Department of Urology, David Geffen School of Medicine, UCLA, Los Angeles, CA.
David Geffen School of Medicine, University of California, Los Angeles, CA.
Urology. 2021 Apr;150:139-145. doi: 10.1016/j.urology.2020.06.056. Epub 2020 Jul 13.
To evaluate the level of evidence behind recommendations on social media for disease prevention in five lower urinary tract symptoms.
We conducted a digital analysis of anonymous online posts on social media sites collected by a social media data mining service. One thousand posts about pelvic organ prolapse, stress urinary incontinence, overactive bladder, urinary tract infection, and interstitial cystitis/bladder pain syndrome were randomly selected. We analyzed these posts for recommendations regarding the prevention and treatment of these diseases, which were then compared to recommendations in available clinical guidelines and assessed for level of evidence.
A total of 158 of 1000 posts contained 239 prevention strategies. For pelvic organ prolapse, there were 41 strategies identified, 25 (61%) of which had no evidence. For urinary tract infection 14 of 58 (29%) had no evidence, including recommendations for dietary modifications and urinary alkalization. For overactive bladder 8 of 28 (29%) had level 4 or no evidence. For stress urinary incontinence, 12 of 34 (36%) of prevention strategies had no evidence, such as laser rejuvenation and bladder training. Interstitial cystitis had the highest number of prevention strategies, and most were low or nonevidence based (70/79, 89%).
Prevention and treatment strategies are common in online discussions of pelvic floor disorders, but at least one third of these recommendations have no evidential support. There is a role for further online education and social media engagement by health care specialists to promote evidence-based practices.

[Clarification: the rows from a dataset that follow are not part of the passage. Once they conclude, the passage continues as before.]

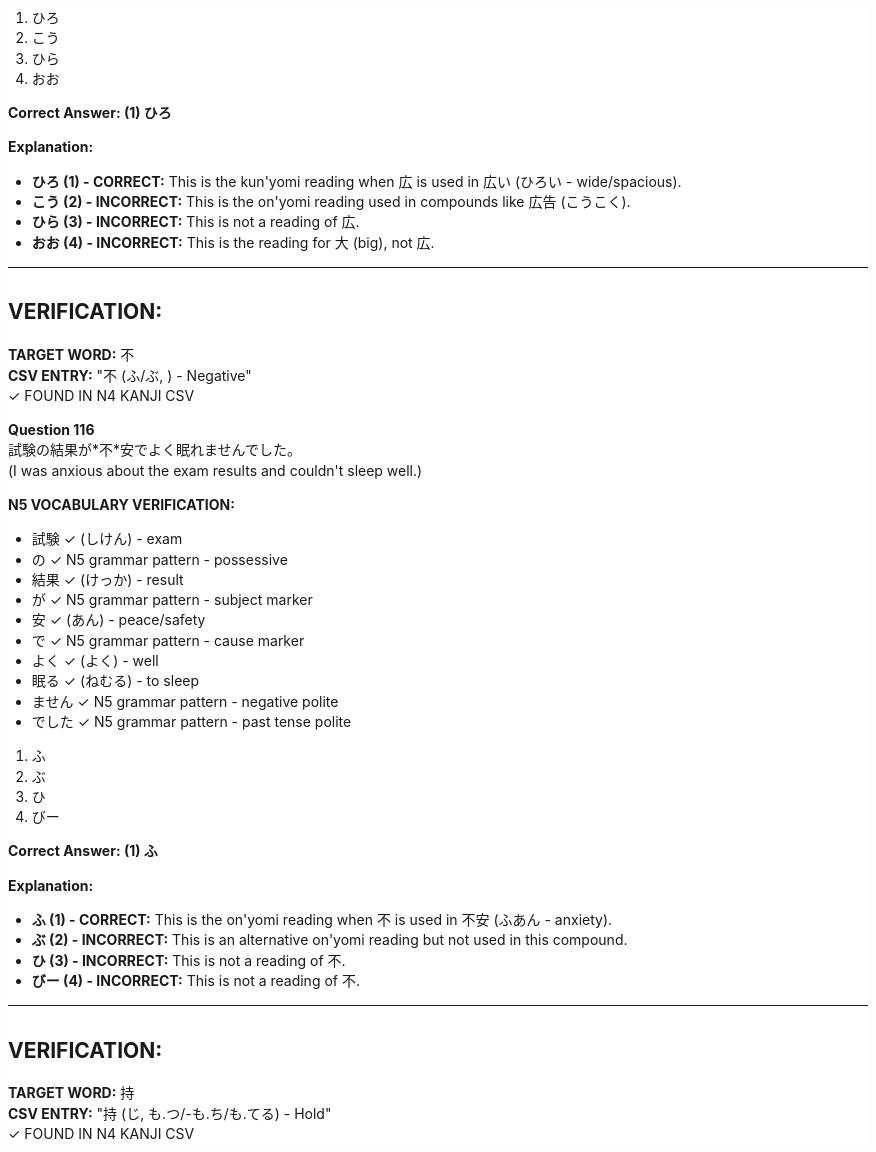 1. ひろ
2. こう
3. ひら
4. おお

**Correct Answer: (1) ひろ**

**Explanation:**
* **ひろ (1) - CORRECT:** This is the kun'yomi reading when 広 is used in 広い (ひろい - wide/spacious).
* **こう (2) - INCORRECT:** This is the on'yomi reading used in compounds like 広告 (こうこく).
* **ひら (3) - INCORRECT:** This is not a reading of 広.
* **おお (4) - INCORRECT:** This is the reading for 大 (big), not 広.

---

## **VERIFICATION:**
**TARGET WORD:** 不  
**CSV ENTRY:** "不 (ふ/ぶ, ) - Negative"  
✓ FOUND IN N4 KANJI CSV

**Question 116**  
試験の結果が\*不\*安でよく眠れませんでした。  
(I was anxious about the exam results and couldn't sleep well.)

**N5 VOCABULARY VERIFICATION:**
- 試験 ✓ (しけん) - exam
- の ✓ N5 grammar pattern - possessive
- 結果 ✓ (けっか) - result
- が ✓ N5 grammar pattern - subject marker
- 安 ✓ (あん) - peace/safety
- で ✓ N5 grammar pattern - cause marker
- よく ✓ (よく) - well
- 眠る ✓ (ねむる) - to sleep
- ません ✓ N5 grammar pattern - negative polite
- でした ✓ N5 grammar pattern - past tense polite

1. ふ
2. ぶ
3. ひ
4. びー

**Correct Answer: (1) ふ**

**Explanation:**
* **ふ (1) - CORRECT:** This is the on'yomi reading when 不 is used in 不安 (ふあん - anxiety).
* **ぶ (2) - INCORRECT:** This is an alternative on'yomi reading but not used in this compound.
* **ひ (3) - INCORRECT:** This is not a reading of 不.
* **びー (4) - INCORRECT:** This is not a reading of 不.

---

## **VERIFICATION:**
**TARGET WORD:** 持  
**CSV ENTRY:** "持 (じ, も.つ/-も.ち/も.てる) - Hold"  
✓ FOUND IN N4 KANJI CSV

评估社交媒体中关于五种下尿路症状疾病预防建议的证据水平。
我们对社交媒体数据挖掘服务收集的社交媒体网站匿名在线帖子进行了数字分析。随机选择了 1000 条关于盆腔器官脱垂、压力性尿失禁、膀胱过度活动症、尿路感染和间质性膀胱炎/膀胱疼痛综合征的帖子。我们分析了这些帖子中关于这些疾病预防和治疗的建议,并将其与现有临床指南中的建议进行了比较,并评估了证据水平。
在 1000 篇帖子中,共有 158 篇帖子包含 239 种预防策略。对于盆腔器官脱垂,共确定了 41 种策略,其中 25 种(61%)没有证据支持。对于尿路感染,58 种建议中有 14 种(29%)没有证据,包括饮食改变和尿液碱化的建议。对于膀胱过度活动症,28 种建议中有 8 种(29%)为 4 级或无证据。对于压力性尿失禁,34 种预防策略中有 12 种(36%)没有证据,如激光再生和膀胱训练。间质性膀胱炎的预防策略最多,其中大多数是基于低证据或无证据(70/79,89%)。
在盆底功能障碍的在线讨论中,预防和治疗策略很常见,但至少有三分之一的建议没有证据支持。卫生保健专家有必要进一步开展在线教育和社交媒体参与,以促进循证实践。